The task:
Find the word "partials" in the data, then copy each line where it is found.

Given information:
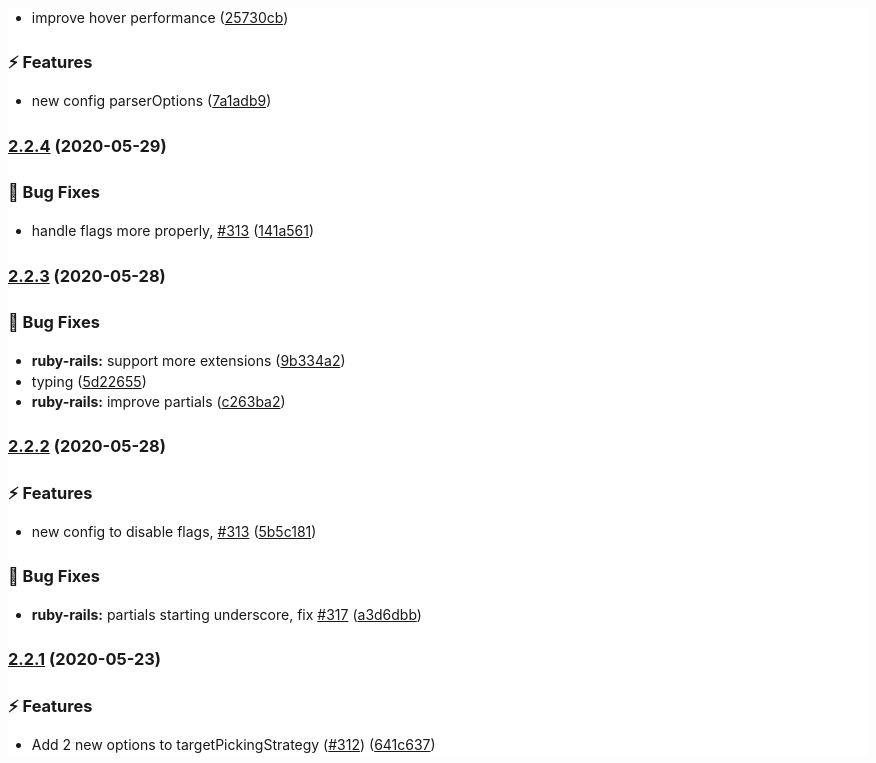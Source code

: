 * improve hover performance ([25730cb](https://github.com/antfu/i18n-ally/commit/25730cbf39778281653754e259891ba99ea1140b))


### ⚡ Features

* new config parserOptions ([7a1adb9](https://github.com/antfu/i18n-ally/commit/7a1adb976babfa0f5f20574a6086f1ac061399ec))

### [2.2.4](https://github.com/antfu/i18n-ally/compare/v2.2.3...v2.2.4) (2020-05-29)


### 🐞 Bug Fixes

* handle flags more properly, [#313](https://github.com/antfu/i18n-ally/issues/313) ([141a561](https://github.com/antfu/i18n-ally/commit/141a56145f5e48d7b10d2dd791dee017d9df701c))

### [2.2.3](https://github.com/antfu/i18n-ally/compare/v2.2.2...v2.2.3) (2020-05-28)


### 🐞 Bug Fixes

* **ruby-rails:** support more extensions ([9b334a2](https://github.com/antfu/i18n-ally/commit/9b334a22435a4a86f4fb6cf6a07b4069ef87c5fc))
* typing ([5d22655](https://github.com/antfu/i18n-ally/commit/5d226552713b907cf06ffaf5b0352d9917d8773e))
* **ruby-rails:** improve partials ([c263ba2](https://github.com/antfu/i18n-ally/commit/c263ba2bdc4483f437e6e5c4fe62ede4e38214c3))

### [2.2.2](https://github.com/antfu/i18n-ally/compare/v2.2.1...v2.2.2) (2020-05-28)


### ⚡ Features

* new config to disable flags, [#313](https://github.com/antfu/i18n-ally/issues/313) ([5b5c181](https://github.com/antfu/i18n-ally/commit/5b5c181dbe9c57d273f5970d5898816a4aa7b7fe))


### 🐞 Bug Fixes

* **ruby-rails:** partials starting underscore, fix [#317](https://github.com/antfu/i18n-ally/issues/317) ([a3d6dbb](https://github.com/antfu/i18n-ally/commit/a3d6dbb8b3d3edc3205074b53924f88dc3422cb5))

### [2.2.1](https://github.com/antfu/i18n-ally/compare/v2.2.0...v2.2.1) (2020-05-23)


### ⚡ Features

* Add 2 new options to targetPickingStrategy ([#312](https://github.com/antfu/i18n-ally/issues/312)) ([641c637](https://github.com/antfu/i18n-ally/commit/641c6377dc81940324b1a7c9b1751a3b2424adee))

Answer area:
* **ruby-rails:** improve partials ([c263ba2](https://github.com/antfu/i18n-ally/commit/c263ba2bdc4483f437e6e5c4fe62ede4e38214c3))
* **ruby-rails:** partials starting underscore, fix [#317](https://github.com/antfu/i18n-ally/issues/317) ([a3d6dbb](https://github.com/antfu/i18n-ally/commit/a3d6dbb8b3d3edc3205074b53924f88dc3422cb5))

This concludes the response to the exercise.